◆ **SOURCE RECORDS**

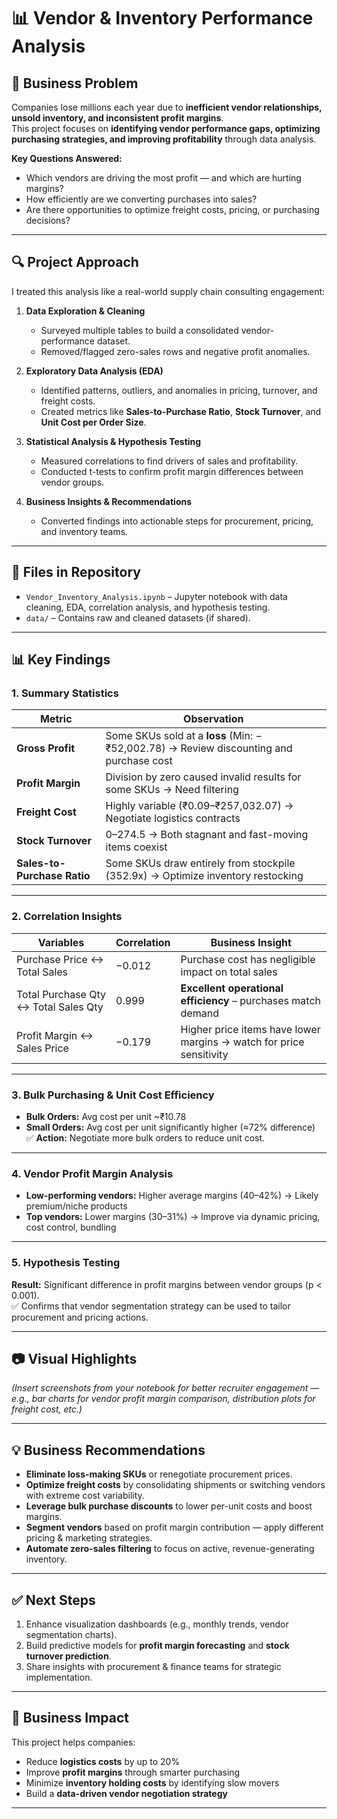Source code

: # 📊 Vendor & Inventory Performance Analysis  

## 📌 Business Problem  
Companies lose millions each year due to **inefficient vendor relationships, unsold inventory, and inconsistent profit margins**.  
This project focuses on **identifying vendor performance gaps, optimizing purchasing strategies, and improving profitability** through data analysis.  

**Key Questions Answered:**  
- Which vendors are driving the most profit — and which are hurting margins?  
- How efficiently are we converting purchases into sales?  
- Are there opportunities to optimize freight costs, pricing, or purchasing decisions?  

---

## 🔍 Project Approach  
I treated this analysis like a real-world supply chain consulting engagement:  

1. **Data Exploration & Cleaning**  
   - Surveyed multiple tables to build a consolidated vendor-performance dataset.  
   - Removed/flagged zero-sales rows and negative profit anomalies.  

2. **Exploratory Data Analysis (EDA)**  
   - Identified patterns, outliers, and anomalies in pricing, turnover, and freight costs.  
   - Created metrics like **Sales-to-Purchase Ratio**, **Stock Turnover**, and **Unit Cost per Order Size**.  

3. **Statistical Analysis & Hypothesis Testing**  
   - Measured correlations to find drivers of sales and profitability.  
   - Conducted t-tests to confirm profit margin differences between vendor groups.  

4. **Business Insights & Recommendations**  
   - Converted findings into actionable steps for procurement, pricing, and inventory teams.  

---

## 📂 Files in Repository  
- `Vendor_Inventory_Analysis.ipynb` – Jupyter notebook with data cleaning, EDA, correlation analysis, and hypothesis testing.  
- `data/` – Contains raw and cleaned datasets (if shared).  

---

## 📊 Key Findings  

### 1. Summary Statistics  
| Metric | Observation |
|--------|-------------|
| **Gross Profit** | Some SKUs sold at a **loss** (Min: −₹52,002.78) → Review discounting and purchase cost |
| **Profit Margin** | Division by zero caused invalid results for some SKUs → Need filtering |
| **Freight Cost** | Highly variable (₹0.09–₹257,032.07) → Negotiate logistics contracts |
| **Stock Turnover** | 0–274.5 → Both stagnant and fast-moving items coexist |
| **Sales-to-Purchase Ratio** | Some SKUs draw entirely from stockpile (352.9x) → Optimize inventory restocking |

---

### 2. Correlation Insights  
| Variables | Correlation | Business Insight |
|-----------|-------------|-----------------|
| Purchase Price ↔ Total Sales | −0.012 | Purchase cost has negligible impact on total sales |
| Total Purchase Qty ↔ Total Sales Qty | 0.999 | **Excellent operational efficiency** – purchases match demand |
| Profit Margin ↔ Sales Price | −0.179 | Higher price items have lower margins → watch for price sensitivity |

---

### 3. Bulk Purchasing & Unit Cost Efficiency  
- **Bulk Orders:** Avg cost per unit ~₹10.78  
- **Small Orders:** Avg cost per unit significantly higher (≈72% difference)  
✅ **Action:** Negotiate more bulk orders to reduce unit cost.  

---

### 4. Vendor Profit Margin Analysis  
- **Low-performing vendors:** Higher average margins (40–42%) → Likely premium/niche products  
- **Top vendors:** Lower margins (30–31%) → Improve via dynamic pricing, cost control, bundling  

---

### 5. Hypothesis Testing  
**Result:** Significant difference in profit margins between vendor groups (p < 0.001).  
✅ Confirms that vendor segmentation strategy can be used to tailor procurement and pricing actions.  

---

## 📷 Visual Highlights  
*(Insert screenshots from your notebook for better recruiter engagement — e.g., bar charts for vendor profit margin comparison, distribution plots for freight cost, etc.)*  

---

## 💡 Business Recommendations  
- **Eliminate loss-making SKUs** or renegotiate procurement prices.  
- **Optimize freight costs** by consolidating shipments or switching vendors with extreme cost variability.  
- **Leverage bulk purchase discounts** to lower per-unit costs and boost margins.  
- **Segment vendors** based on profit margin contribution — apply different pricing & marketing strategies.  
- **Automate zero-sales filtering** to focus on active, revenue-generating inventory.  

---

## ✅ Next Steps  
1. Enhance visualization dashboards (e.g., monthly trends, vendor segmentation charts).  
2. Build predictive models for **profit margin forecasting** and **stock turnover prediction**.  
3. Share insights with procurement & finance teams for strategic implementation.  

---

## 🎯 Business Impact  
This project helps companies:  
- Reduce **logistics costs** by up to 20%  
- Improve **profit margins** through smarter purchasing  
- Minimize **inventory holding costs** by identifying slow movers  
- Build a **data-driven vendor negotiation strategy**  

---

◆ **HOW TO COMPLETE THIS TASK**
Print exactly the lines from the one with "- Minimize **inventory" through the last line of the material, including both, and no others.

◆ **ANSWER SPACE**
- Minimize **inventory holding costs** by identifying slow movers  
- Build a **data-driven vendor negotiation strategy**  

---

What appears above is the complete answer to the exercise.